Koordinator Divisi Pengawasan Bawaslu Jateng, Anik Sholihatun, saat memberikan pemaparan pada Rapat Koordinasi dengan Mitra Kerja Bawaslu Jateng di Hotel Patra, Kota Semarang, Selasa (27/8/2019). (Semarangpos.com-Imam Yuda S.)

Solopos.com, SEMARANG — Badan Pengawas Pemilu (Bawaslu) Jawa Tengah (Jateng) meminta peserta kontestasi Pilkada 2020 atau partai politik pendukungnya benar-benar memanfaatkan fasilitas yang diberikan pemerintah berupa alat peraga kampanye (APK).

Hal itu disampaikan Koordinator Divisi Pengawasan Bawaslu Jateng, Anik Sholihatun, saat acara Rapat Koordinasi dengan Mitra Kerja Bawaslu Jateng di Hotel Patra, Kota Semarang, Selasa (27/8/2019).

“Pada Pemilu kemarin [2019], banyak APK yang tidak dipasang. Padahal itu kan merupakan fasilitas negara yang diberikan kepada peserta. Sayang kalau tidak benar-benar dimanfaatkan,” ujar Anik.

Anik mengatakan ada berbagai alasan yang disampaik peserta Pemilu 2019 di Jateng yang tidak memasang APK yang difasilitasi pemerintah. Salah satunya kekurangan dana untuk memasang APK tersebut.

Kendati demikian, dari evaluasi yang dilakukan Bawaslu Jateng pada masa Pemilu 2019 lalu banyak sekali APK yang terpasang namun tidak sesuai dengan ketentuan alias melanggar.

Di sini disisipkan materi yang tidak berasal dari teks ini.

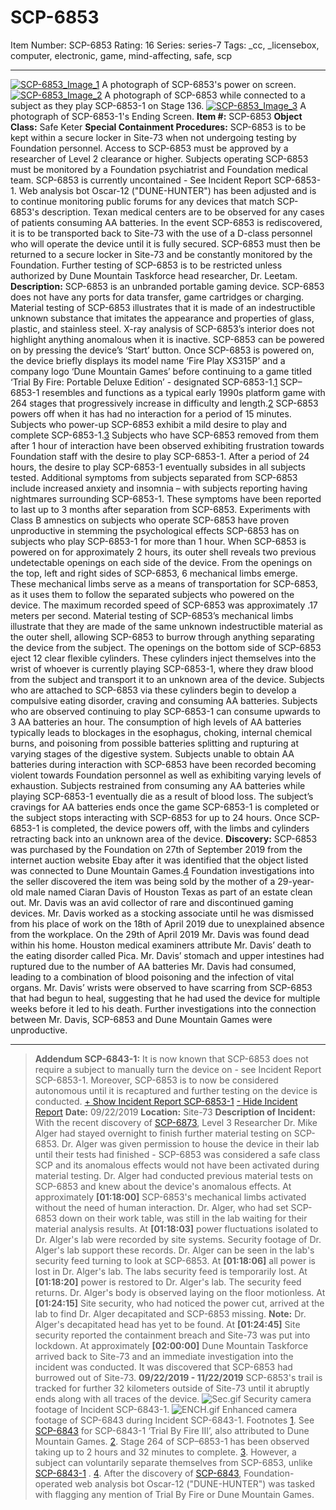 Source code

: # SCP-6853
Item Number: SCP-6853
Rating: 16
Series: series-7
Tags: _cc, _licensebox, computer, electronic, game, mind-affecting, safe, scp

---

[![SCP-6853_Image_1](https://scp-wiki.wdfiles.com/local--resized-images/scp-6853/SCP-6853_Image_1/medium.jpg)](https://scp-wiki.wdfiles.com/local--files/scp-6853/SCP-6853_Image_1)
A photograph of SCP-6853's power on screen.
[![SCP-6853_Image_2](https://scp-wiki.wdfiles.com/local--resized-images/scp-6853/SCP-6853_Image_2/medium.jpg)](https://scp-wiki.wdfiles.com/local--files/scp-6853/SCP-6853_Image_2)
A photograph of SCP-6853 while connected to a subject as they play SCP-6853-1 on Stage 136.
[![SCP-6853_Image_3](https://scp-wiki.wdfiles.com/local--resized-images/scp-6853/SCP-6853_Image_3/medium.jpg)](https://scp-wiki.wdfiles.com/local--files/scp-6853/SCP-6853_Image_3)
A photograph of SCP-6853-1's Ending Screen.
**Item #:** SCP-6853
**Object Class:** Safe Keter
**Special Containment Procedures:**
SCP-6853 is to be kept within a secure locker in Site-73 when not undergoing testing by Foundation personnel. Access to SCP-6853 must be approved by a researcher of Level 2 clearance or higher. Subjects operating SCP-6853 must be monitored by a Foundation psychiatrist and Foundation medical team.
SCP-6853 is currently uncontained - See Incident Report SCP-6853-1. Web analysis bot Oscar-12 ("DUNE-HUNTER") has been adjusted and is to continue monitoring public forums for any devices that match SCP-6853's description. Texan medical centers are to be observed for any cases of patients consuming AA batteries.
In the event SCP-6853 is rediscovered, it is to be transported back to Site-73 with the use of a D-class personnel who will operate the device until it is fully secured. SCP-6853 must then be returned to a secure locker in Site-73 and be constantly monitored by the Foundation. Further testing of SCP-6853 is to be restricted unless authorized by Dune Mountain Taskforce head researcher, Dr. Leetam.
**Description:** SCP-6853 is an unbranded portable gaming device. SCP-6853 does not have any ports for data transfer, game cartridges or charging. Material testing of SCP-6853 illustrates that it is made of an indestructible unknown substance that imitates the appearance and properties of glass, plastic, and stainless steel. X-ray analysis of SCP-6853’s interior does not highlight anything anomalous when it is inactive.
SCP-6853 can be powered on by pressing the device’s ‘Start’ button. Once SCP-6853 is powered on, the device briefly displays its model name ‘Fire Play XS315P’ and a company logo ‘Dune Mountain Games’ before continuing to a game titled ‘Trial By Fire: Portable Deluxe Edition’ - designated SCP-6853-1.[1](javascript:;) SCP–6853-1 resembles and functions as a typical early 1990s platform game with 264 stages that progressively increase in difficulty and length.[2](javascript:;) SCP-6853 powers off when it has had no interaction for a period of 15 minutes.
Subjects who power-up SCP-6853 exhibit a mild desire to play and complete SCP-6853-1.[3](javascript:;) Subjects who have SCP-6853 removed from them after 1 hour of interaction have been observed exhibiting frustration towards Foundation staff with the desire to play SCP-6853-1. After a period of 24 hours, the desire to play SCP-6853-1 eventually subsides in all subjects tested. Additional symptoms from subjects separated from SCP-6853 include increased anxiety and insomnia – with subjects reporting having nightmares surrounding SCP-6853-1. These symptoms have been reported to last up to 3 months after separation from SCP-6853. Experiments with Class B amnestics on subjects who operate SCP-6853 have proven unproductive in stemming the psychological effects SCP-6853 has on subjects who play SCP-6853-1 for more than 1 hour.
When SCP-6853 is powered on for approximately 2 hours, its outer shell reveals two previous undetectable openings on each side of the device. From the openings on the top, left and right sides of SCP-6853, 6 mechanical limbs emerge. These mechanical limbs serve as a means of transportation for SCP-6853, as it uses them to follow the separated subjects who powered on the device. The maximum recorded speed of SCP-6853 was approximately .17 meters per second. Material testing of SCP-6853’s mechanical limbs illustrate that they are made of the same unknown indestructible material as the outer shell, allowing SCP-6853 to burrow through anything separating the device from the subject.
The openings on the bottom side of SCP-6853 eject 12 clear flexible cylinders. These cylinders inject themselves into the wrist of whoever is currently playing SCP-6853-1, where they draw blood from the subject and transport it to an unknown area of the device. Subjects who are attached to SCP-6853 via these cylinders begin to develop a compulsive eating disorder, craving and consuming AA batteries. Subjects who are observed continuing to play SCP-6853-1 can consume upwards to 3 AA batteries an hour. The consumption of high levels of AA batteries typically leads to blockages in the esophagus, choking, internal chemical burns, and poisoning from possible batteries splitting and rupturing at varying stages of the digestive system.
Subjects unable to obtain AA batteries during interaction with SCP-6853 have been recorded becoming violent towards Foundation personnel as well as exhibiting varying levels of exhaustion. Subjects restrained from consuming any AA batteries while playing SCP-6853-1 eventually die as a result of blood loss. The subject’s cravings for AA batteries ends once the game SCP-6853-1 is completed or the subject stops interacting with SCP-6853 for up to 24 hours. Once SCP-6853-1 is completed, the device powers off, with the limbs and cylinders retracting back into an unknown area of the device.
**Discovery:** SCP-6853 was purchased by the Foundation on 27th of September 2019 from the internet auction website Ebay after it was identified that the object listed was connected to Dune Mountain Games.[4](javascript:;) Foundation investigations into the seller discovered the item was being sold by the mother of a 29-year-old male named Ciaran Davis of Houston Texas as part of an estate clean out.
Mr. Davis was an avid collector of rare and discontinued gaming devices. Mr. Davis worked as a stocking associate until he was dismissed from his place of work on the 18th of April 2019 due to unexplained absence from the workplace. On the 29th of April 2019 Mr. Davis was found dead within his home. Houston medical examiners attribute Mr. Davis’ death to the eating disorder called Pica. Mr. Davis’ stomach and upper intestines had ruptured due to the number of AA batteries Mr. Davis had consumed, leading to a combination of blood poisoning and the infection of vital organs. Mr. Davis’ wrists were observed to have scarring from SCP-6853 that had begun to heal, suggesting that he had used the device for multiple weeks before it led to his death. Further investigations into the connection between Mr. Davis, SCP-6853 and Dune Mountain Games were unproductive.
* * *
> **Addendum SCP-6843-1:** It is now known that SCP-6853 does not require a subject to manually turn the device on - see Incident Report SCP-6853-1. Moreover, SCP-6853 is to now be considered autonomous until it is recaptured and further testing on the device is conducted.
[\+ Show Incident Report SCP-6853-1](javascript:;)
[\- Hide Incident Report](javascript:;)
**Date:** 09/22/2019
**Location:** Site-73
**Description of Incident:** With the recent discovery of [SCP-6873](https://scp-wiki.wikidot.com/scp-6873), Level 3 Researcher Dr. Mike Alger had stayed overnight to finish further material testing on SCP-6853. Dr. Alger was given permission to house the device in their lab until their tests had finished - SCP-6853 was considered a safe class SCP and its anomalous effects would not have been activated during material testing. Dr. Alger had conducted previous material tests on SCP-6853 and knew about the device's anomalous effects.
At approximately **[01:18:00]** SCP-6853's mechanical limbs activated without the need of human interaction. Dr. Alger, who had set SCP-6853 down on their work table, was still in the lab waiting for their material analysis results.
At **[01:18:03]** power fluctuations isolated to Dr. Alger's lab were recorded by site systems. Security footage of Dr. Alger's lab support these records. Dr. Alger can be seen in the lab's security feed turning to look at SCP-6853.
At **[01:18:06]** all power is lost in Dr. Alger's lab. The labs security feed is temporarily lost.
At **[01:18:20]** power is restored to Dr. Alger's lab. The security feed returns. Dr. Alger's body is observed laying on the floor motionless.
At **[01:24:15]** Site security, who had noticed the power cut, arrived at the lab to find Dr. Alger decapitated and SCP-6853 missing. **Note:** Dr. Alger's decapitated head has yet to be found.
At **[01:24:45]** Site security reported the containment breach and Site-73 was put into lockdown.
At approximately **[02:00:00]** Dune Mountain Taskforce arrived back to Site-73 and an immediate investigation into the incident was conducted. It was discovered that SCP-6853 had burrowed out of Site-73.
**09/22/2019 - 11/22/2019** SCP-6853's trail is tracked for further 32 kilometers outside of Site-73 until it abruptly ends along with all traces of the device.
![Sec.gif](https://scp-wiki.wdfiles.com/local--files/scp-6853/Sec.gif)
Security camera footage of Incident SCP-6843-1.
![ENCH.gif](https://scp-wiki.wdfiles.com/local--files/scp-6853/ENCH.gif)
Enhanced camera footage of SCP-6843 during Incident SCP-6843-1.
Footnotes
[1](javascript:;). See [SCP-6843](https://scp-wiki.wikidot.com/scp-6843) for SCP-6843-1 ‘Trial By Fire III’, also attributed to Dune Mountain Games.
[2](javascript:;). Stage 264 of SCP–6853-1 has been observed taking up to 2 hours and 32 minutes to complete.
[3](javascript:;). However, a subject can voluntarily separate themselves from SCP-6853, unlike [SCP-6843-1](https://scp-wiki.wikidot.com/scp-6843) .
[4](javascript:;). After the discovery of [SCP-6843](https://scp-wiki.wikidot.com/scp-6843), Foundation-operated web analysis bot Oscar-12 ("DUNE-HUNTER") was tasked with flagging any mention of Trial By Fire or Dune Mountain Games.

Data Bawaslu Jateng menyebutkan pada masa kampanye Pemilu 2019 ada sekitar 41.827 APK yang terpasang, namun melanggar ketentuan. Puluhan ribu APK itu terpasang di lokasi yang tidak sesuai dengan aturan, seperti ditempelkan dengan paku di pohon atau taman kota.

Sementara APK yang dipasang di kendaraan umum atau mobil branding berjumlah sekitar 422 dan APK yang dipasang tanpa pemberitahuan terlebih dulu ke Bawaslu Jateng mencapai 142.

Selain permasalahan APK, pada Pemilu 2019 banyak juga peserta yang masih belum mencerna aturan pelaporan dana kampanye secara optimal. Ada beberapa partai politik (parpol) yang melaporkan dana kampanye Rp0 maupun di luar kewajaran.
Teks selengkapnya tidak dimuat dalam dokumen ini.